(AVAILABLE RECORDS Opens)

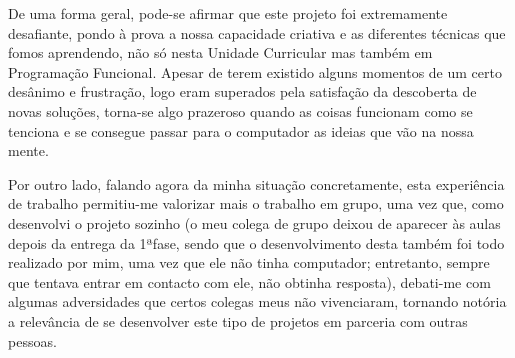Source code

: \documentclass[a4paper]{report} %
\begin{document}
    \par \noindent De uma forma geral, pode-se afirmar que este projeto foi extremamente desafiante, pondo à prova a nossa capacidade criativa e as diferentes técnicas que fomos aprendendo, não só nesta Unidade Curricular mas também em Programação Funcional. Apesar de terem existido alguns momentos de um certo desânimo e frustração, logo eram superados pela satisfação da descoberta de novas soluções, torna-se algo prazeroso quando as coisas funcionam como se tenciona e se consegue passar para o computador as ideias que vão na nossa mente.
    
    \par \noindent Por outro lado, falando agora da minha situação concretamente, esta experiência de trabalho permitiu-me valorizar mais o trabalho em grupo, uma vez que, como desenvolvi o projeto sozinho (o meu colega de grupo deixou de aparecer às aulas depois da entrega da 1ªfase, sendo que o desenvolvimento desta também foi todo realizado por mim, uma vez que ele não tinha computador; entretanto, sempre que tentava entrar em contacto com ele, não obtinha resposta), debati-me com algumas adversidades que certos colegas meus não vivenciaram, tornando notória a relevância de se desenvolver este tipo de projetos em parceria com outras pessoas.
\end{document}
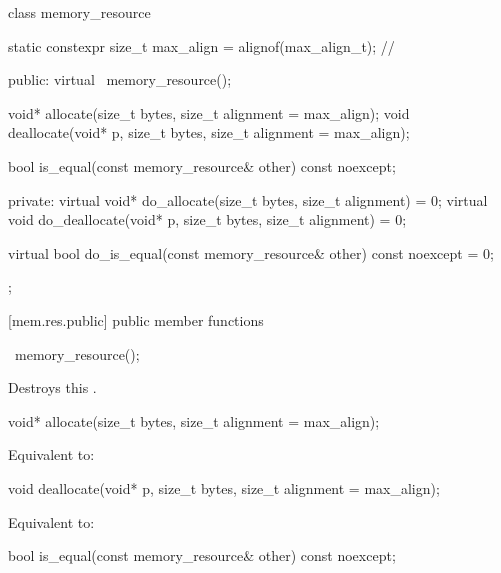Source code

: %
\begin{codeblock}
class memory_resource {
  static constexpr size_t max_align = alignof(max_align_t); // \expos

public:
  virtual ~memory_resource();

  void* allocate(size_t bytes, size_t alignment = max_align);
  void deallocate(void* p, size_t bytes, size_t alignment = max_align);

  bool is_equal(const memory_resource& other) const noexcept;

private:
  virtual void* do_allocate(size_t bytes, size_t alignment) = 0;
  virtual void do_deallocate(void* p, size_t bytes, size_t alignment) = 0;

  virtual bool do_is_equal(const memory_resource& other) const noexcept = 0;
};
\end{codeblock}


[mem.res.public]{ public member functions}

%
\begin{itemdecl}
~memory_resource();
\end{itemdecl}

\begin{itemdescr}
\pnum
\effects
Destroys this .
\end{itemdescr}

%
\begin{itemdecl}
void* allocate(size_t bytes, size_t alignment = max_align);
\end{itemdecl}

\begin{itemdescr}
\pnum
\effects
Equivalent to: 
\end{itemdescr}

%
\begin{itemdecl}
void deallocate(void* p, size_t bytes, size_t alignment = max_align);
\end{itemdecl}

\begin{itemdescr}
\pnum
\effects
Equivalent to: 
\end{itemdescr}

%
\begin{itemdecl}
bool is_equal(const memory_resource& other) const noexcept;
\end{itemdecl}


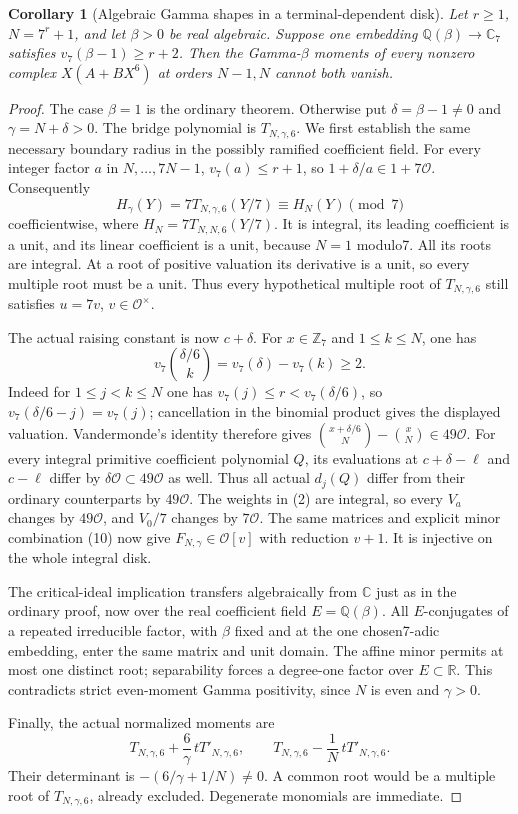 \documentclass[11pt]{article}
\newtheorem{corollary}[lemma]{Corollary}
\begin{document}
\begin{corollary}[Algebraic Gamma shapes in a terminal-dependent disk]
\label{cor:gamma-disk}
Let $r\ge1$, $N=7^r+1$, and let $\beta>0$ be real algebraic.
Suppose one embedding $\mathbb Q(\beta)\longrightarrow\mathbb C_7$
satisfies $v_7(\beta-1)\ge r+2$.
Then the Gamma-$\beta$ moments of every nonzero complex
$X(A+BX^6)$ at orders $N-1,N$ cannot both vanish.
\end{corollary}
\begin{proof}
The case $\beta=1$ is the ordinary theorem. Otherwise put
$\delta=\beta-1\ne0$ and $\gamma=N+\delta>0$.
The bridge polynomial is $T_{N,\gamma,6}$.
We first establish the same necessary boundary radius in the
possibly ramified coefficient field.
For every integer factor $a$ in $N,\ldots,7N-1$,
$v_7(a)\le r+1$, so $1+\delta/a\in1+7\mathcal O$.
Consequently
\[
 H_\gamma(Y)=7T_{N,\gamma,6}(Y/7)
                  \equiv H_N(Y)\pmod7
\]
coefficientwise, where $H_N=7T_{N,N,6}(Y/7)$.
It is integral, its leading coefficient is a unit,
and its linear coefficient is a unit, because $N=1$ modulo7.
All its roots are integral. At a root of positive valuation
its derivative is a unit, so every multiple root must be a unit.
Thus every hypothetical multiple root of $T_{N,\gamma,6}$
still satisfies $u=7v$, $v\in\mathcal O^\times$.

The actual raising constant is now $c+\delta$.
For $x\in\mathbb Z_7$ and $1\le k\le N$, one has
\[
 v_7\binom{\delta/6}{k}
          =v_7(\delta)-v_7(k)\ge2.
\]
Indeed for $1\le j<k\le N$ one has
$v_7(j)\le r<v_7(\delta/6)$, so
$v_7(\delta/6-j)=v_7(j)$; cancellation in the binomial
product gives the displayed valuation.
Vandermonde's identity therefore gives
$\binom{x+\delta/6}{N}-\binom xN\in49\mathcal O$.
For every integral primitive coefficient polynomial $Q$,
its evaluations at $c+\delta-\ell$ and $c-\ell$ differ by
$\delta\mathcal O\subset49\mathcal O$ as well.
Thus all actual $d_j(Q)$ differ from their ordinary counterparts
by $49\mathcal O$.
The weights in (2) are integral, so every $V_a$ changes by
$49\mathcal O$, and $V_0/7$ changes by $7\mathcal O$.
The same matrices and explicit minor combination (10) now give
$F_{N,\gamma}\in\mathcal O[v]$ with reduction $v+1$.
It is injective on the whole integral disk.

The critical-ideal implication transfers algebraically from
$\mathbb C$ just as in the ordinary proof, now over the real
coefficient field $E=\mathbb Q(\beta)$.
All $E$-conjugates of a repeated irreducible factor, with $\beta$
fixed and at the one chosen7-adic embedding, enter the same
matrix and unit domain. The affine minor permits at most one
distinct root; separability forces a degree-one factor over
$E\subset\mathbb R$. This contradicts strict even-moment
Gamma positivity, since $N$ is even and $\gamma>0$.

Finally, the actual normalized moments are
\[
 T_{N,\gamma,6}+\frac6\gamma\,tT'_{N,\gamma,6},
 \qquad T_{N,\gamma,6}-\frac1N\,tT'_{N,\gamma,6}.
\]
Their determinant is $-(6/\gamma+1/N)\ne0$.
A common root would be a multiple root of $T_{N,\gamma,6}$,
already excluded. Degenerate monomials are immediate.
\end{proof}
\end{document}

(AVAILABLE RECORDS Closes)

**REQUIRED ACTION**: Copy every line above that includes the string "bytes".

**EXERCISE RESPONSE**:
  void* allocate(size_t bytes, size_t alignment = max_align);
  void deallocate(void* p, size_t bytes, size_t alignment = max_align);
  virtual void* do_allocate(size_t bytes, size_t alignment) = 0;
  virtual void do_deallocate(void* p, size_t bytes, size_t alignment) = 0;
void* allocate(size_t bytes, size_t alignment = max_align);
void deallocate(void* p, size_t bytes, size_t alignment = max_align);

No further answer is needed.